All lines below are to be transcribed exactly.

** Supplied data follows **

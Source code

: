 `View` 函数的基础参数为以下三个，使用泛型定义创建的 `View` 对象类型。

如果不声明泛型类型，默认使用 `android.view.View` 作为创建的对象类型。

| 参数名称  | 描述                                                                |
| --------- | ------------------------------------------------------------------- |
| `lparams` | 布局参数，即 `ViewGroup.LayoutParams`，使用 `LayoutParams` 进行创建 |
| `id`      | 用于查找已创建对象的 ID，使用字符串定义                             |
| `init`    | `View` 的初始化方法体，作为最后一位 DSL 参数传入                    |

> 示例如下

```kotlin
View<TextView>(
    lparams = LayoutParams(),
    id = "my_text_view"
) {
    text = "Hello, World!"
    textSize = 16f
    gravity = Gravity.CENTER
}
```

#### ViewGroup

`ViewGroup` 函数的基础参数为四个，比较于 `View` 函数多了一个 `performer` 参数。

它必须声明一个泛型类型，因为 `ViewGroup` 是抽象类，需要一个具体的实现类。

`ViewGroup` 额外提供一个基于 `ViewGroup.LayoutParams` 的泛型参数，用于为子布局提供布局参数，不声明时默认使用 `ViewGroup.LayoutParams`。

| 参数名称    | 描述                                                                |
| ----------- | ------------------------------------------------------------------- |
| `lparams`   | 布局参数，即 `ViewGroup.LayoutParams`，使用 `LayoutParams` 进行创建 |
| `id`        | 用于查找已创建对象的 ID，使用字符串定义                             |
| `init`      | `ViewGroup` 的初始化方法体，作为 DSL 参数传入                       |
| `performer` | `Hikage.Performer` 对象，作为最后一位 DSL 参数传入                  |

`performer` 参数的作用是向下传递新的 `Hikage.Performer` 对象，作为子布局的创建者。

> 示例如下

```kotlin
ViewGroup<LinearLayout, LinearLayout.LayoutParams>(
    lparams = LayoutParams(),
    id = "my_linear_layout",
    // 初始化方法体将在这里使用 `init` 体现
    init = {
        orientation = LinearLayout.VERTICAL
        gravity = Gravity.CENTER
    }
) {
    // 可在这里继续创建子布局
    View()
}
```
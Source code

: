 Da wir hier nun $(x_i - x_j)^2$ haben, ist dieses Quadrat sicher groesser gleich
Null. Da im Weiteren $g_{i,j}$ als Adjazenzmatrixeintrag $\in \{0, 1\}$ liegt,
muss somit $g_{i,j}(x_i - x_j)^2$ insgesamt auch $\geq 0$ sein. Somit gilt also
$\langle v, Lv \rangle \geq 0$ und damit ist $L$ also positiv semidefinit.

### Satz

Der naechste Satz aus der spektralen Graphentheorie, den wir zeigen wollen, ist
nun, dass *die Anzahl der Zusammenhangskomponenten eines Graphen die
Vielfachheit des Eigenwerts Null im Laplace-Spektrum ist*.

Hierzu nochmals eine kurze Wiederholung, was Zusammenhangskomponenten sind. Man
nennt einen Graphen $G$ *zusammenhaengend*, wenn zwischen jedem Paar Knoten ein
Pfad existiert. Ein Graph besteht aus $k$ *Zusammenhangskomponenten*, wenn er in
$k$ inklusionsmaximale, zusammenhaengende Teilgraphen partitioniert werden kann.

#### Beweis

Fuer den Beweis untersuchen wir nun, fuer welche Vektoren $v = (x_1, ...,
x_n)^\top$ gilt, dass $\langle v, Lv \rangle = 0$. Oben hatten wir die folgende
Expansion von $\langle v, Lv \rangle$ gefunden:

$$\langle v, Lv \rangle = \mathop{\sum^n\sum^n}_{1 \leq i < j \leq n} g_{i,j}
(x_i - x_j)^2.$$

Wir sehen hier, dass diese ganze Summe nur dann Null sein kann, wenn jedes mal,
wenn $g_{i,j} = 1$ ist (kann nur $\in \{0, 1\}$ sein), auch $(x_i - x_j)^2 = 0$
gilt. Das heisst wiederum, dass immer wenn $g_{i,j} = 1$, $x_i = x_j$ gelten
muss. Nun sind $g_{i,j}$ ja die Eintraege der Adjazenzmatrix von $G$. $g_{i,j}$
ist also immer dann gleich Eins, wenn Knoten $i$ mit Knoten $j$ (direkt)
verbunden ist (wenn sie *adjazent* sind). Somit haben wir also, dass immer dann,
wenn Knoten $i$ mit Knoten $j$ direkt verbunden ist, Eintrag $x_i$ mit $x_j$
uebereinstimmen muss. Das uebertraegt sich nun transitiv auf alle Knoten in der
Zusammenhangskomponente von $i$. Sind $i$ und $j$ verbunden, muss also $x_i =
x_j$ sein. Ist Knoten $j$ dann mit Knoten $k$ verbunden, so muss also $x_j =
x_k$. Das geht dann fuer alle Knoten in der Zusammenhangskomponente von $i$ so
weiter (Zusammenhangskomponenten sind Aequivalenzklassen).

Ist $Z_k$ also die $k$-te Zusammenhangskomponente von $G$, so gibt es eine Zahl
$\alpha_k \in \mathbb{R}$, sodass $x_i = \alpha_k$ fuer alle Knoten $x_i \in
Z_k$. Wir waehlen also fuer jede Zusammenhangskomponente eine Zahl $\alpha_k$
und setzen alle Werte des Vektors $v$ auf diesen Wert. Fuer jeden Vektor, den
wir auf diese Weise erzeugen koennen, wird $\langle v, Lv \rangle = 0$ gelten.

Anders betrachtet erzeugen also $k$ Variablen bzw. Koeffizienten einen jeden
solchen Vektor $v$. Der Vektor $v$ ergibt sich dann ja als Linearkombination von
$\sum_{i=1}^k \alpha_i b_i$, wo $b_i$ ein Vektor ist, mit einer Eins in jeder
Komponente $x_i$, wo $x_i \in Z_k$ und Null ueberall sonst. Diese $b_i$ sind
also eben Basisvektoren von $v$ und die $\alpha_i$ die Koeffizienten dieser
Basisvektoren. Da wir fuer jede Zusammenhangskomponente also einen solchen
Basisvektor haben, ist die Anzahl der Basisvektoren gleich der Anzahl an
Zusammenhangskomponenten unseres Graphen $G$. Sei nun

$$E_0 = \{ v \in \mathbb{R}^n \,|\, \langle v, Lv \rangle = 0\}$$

** End of Supplied data **

Reply to the exercise:
Source code

: `View` 函数的基础参数为以下三个，使用泛型定义创建的 `View` 对象类型。

如果不声明泛型类型，默认使用 `android.view.View` 作为创建的对象类型。

| 参数名称  | 描述                                                                |
| --------- | ------------------------------------------------------------------- |
| `lparams` | 布局参数，即 `ViewGroup.LayoutParams`，使用 `LayoutParams` 进行创建 |
| `id`      | 用于查找已创建对象的 ID，使用字符串定义                             |
| `init`    | `View` 的初始化方法体，作为最后一位 DSL 参数传入                    |

> 示例如下

```kotlin
View<TextView>(
    lparams = LayoutParams(),
    id = "my_text_view"
) {
    text = "Hello, World!"
    textSize = 16f
    gravity = Gravity.CENTER
}
```

#### ViewGroup

`ViewGroup` 函数的基础参数为四个，比较于 `View` 函数多了一个 `performer` 参数。

它必须声明一个泛型类型，因为 `ViewGroup` 是抽象类，需要一个具体的实现类。

`ViewGroup` 额外提供一个基于 `ViewGroup.LayoutParams` 的泛型参数，用于为子布局提供布局参数，不声明时默认使用 `ViewGroup.LayoutParams`。

| 参数名称    | 描述                                                                |
| ----------- | ------------------------------------------------------------------- |
| `lparams`   | 布局参数，即 `ViewGroup.LayoutParams`，使用 `LayoutParams` 进行创建 |
| `id`        | 用于查找已创建对象的 ID，使用字符串定义                             |
| `init`      | `ViewGroup` 的初始化方法体，作为 DSL 参数传入                       |
| `performer` | `Hikage.Performer` 对象，作为最后一位 DSL 参数传入                  |

`performer` 参数的作用是向下传递新的 `Hikage.Performer` 对象，作为子布局的创建者。

> 示例如下

```kotlin
ViewGroup<LinearLayout, LinearLayout.LayoutParams>(
    lparams = LayoutParams(),
    id = "my_linear_layout",
    // 初始化方法体将在这里使用 `init` 体现
    init = {
        orientation = LinearLayout.VERTICAL
        gravity = Gravity.CENTER
    }
) {
    // 可在这里继续创建子布局
    View()
}
```
Source code

: Da wir hier nun $(x_i - x_j)^2$ haben, ist dieses Quadrat sicher groesser gleich
Null. Da im Weiteren $g_{i,j}$ als Adjazenzmatrixeintrag $\in \{0, 1\}$ liegt,
muss somit $g_{i,j}(x_i - x_j)^2$ insgesamt auch $\geq 0$ sein. Somit gilt also
$\langle v, Lv \rangle \geq 0$ und damit ist $L$ also positiv semidefinit.

### Satz

Der naechste Satz aus der spektralen Graphentheorie, den wir zeigen wollen, ist
nun, dass *die Anzahl der Zusammenhangskomponenten eines Graphen die
Vielfachheit des Eigenwerts Null im Laplace-Spektrum ist*.

Hierzu nochmals eine kurze Wiederholung, was Zusammenhangskomponenten sind. Man
nennt einen Graphen $G$ *zusammenhaengend*, wenn zwischen jedem Paar Knoten ein
Pfad existiert. Ein Graph besteht aus $k$ *Zusammenhangskomponenten*, wenn er in
$k$ inklusionsmaximale, zusammenhaengende Teilgraphen partitioniert werden kann.

#### Beweis

Fuer den Beweis untersuchen wir nun, fuer welche Vektoren $v = (x_1, ...,
x_n)^\top$ gilt, dass $\langle v, Lv \rangle = 0$. Oben hatten wir die folgende
Expansion von $\langle v, Lv \rangle$ gefunden:

$$\langle v, Lv \rangle = \mathop{\sum^n\sum^n}_{1 \leq i < j \leq n} g_{i,j}
(x_i - x_j)^2.$$

Wir sehen hier, dass diese ganze Summe nur dann Null sein kann, wenn jedes mal,
wenn $g_{i,j} = 1$ ist (kann nur $\in \{0, 1\}$ sein), auch $(x_i - x_j)^2 = 0$
gilt. Das heisst wiederum, dass immer wenn $g_{i,j} = 1$, $x_i = x_j$ gelten
muss. Nun sind $g_{i,j}$ ja die Eintraege der Adjazenzmatrix von $G$. $g_{i,j}$
ist also immer dann gleich Eins, wenn Knoten $i$ mit Knoten $j$ (direkt)
verbunden ist (wenn sie *adjazent* sind). Somit haben wir also, dass immer dann,
wenn Knoten $i$ mit Knoten $j$ direkt verbunden ist, Eintrag $x_i$ mit $x_j$
uebereinstimmen muss. Das uebertraegt sich nun transitiv auf alle Knoten in der
Zusammenhangskomponente von $i$. Sind $i$ und $j$ verbunden, muss also $x_i =
x_j$ sein. Ist Knoten $j$ dann mit Knoten $k$ verbunden, so muss also $x_j =
x_k$. Das geht dann fuer alle Knoten in der Zusammenhangskomponente von $i$ so
weiter (Zusammenhangskomponenten sind Aequivalenzklassen).

Ist $Z_k$ also die $k$-te Zusammenhangskomponente von $G$, so gibt es eine Zahl
$\alpha_k \in \mathbb{R}$, sodass $x_i = \alpha_k$ fuer alle Knoten $x_i \in
Z_k$. Wir waehlen also fuer jede Zusammenhangskomponente eine Zahl $\alpha_k$
und setzen alle Werte des Vektors $v$ auf diesen Wert. Fuer jeden Vektor, den
wir auf diese Weise erzeugen koennen, wird $\langle v, Lv \rangle = 0$ gelten.

Anders betrachtet erzeugen also $k$ Variablen bzw. Koeffizienten einen jeden
solchen Vektor $v$. Der Vektor $v$ ergibt sich dann ja als Linearkombination von
$\sum_{i=1}^k \alpha_i b_i$, wo $b_i$ ein Vektor ist, mit einer Eins in jeder
Komponente $x_i$, wo $x_i \in Z_k$ und Null ueberall sonst. Diese $b_i$ sind
also eben Basisvektoren von $v$ und die $\alpha_i$ die Koeffizienten dieser
Basisvektoren. Da wir fuer jede Zusammenhangskomponente also einen solchen
Basisvektor haben, ist die Anzahl der Basisvektoren gleich der Anzahl an
Zusammenhangskomponenten unseres Graphen $G$. Sei nun

$$E_0 = \{ v \in \mathbb{R}^n \,|\, \langle v, Lv \rangle = 0\}$$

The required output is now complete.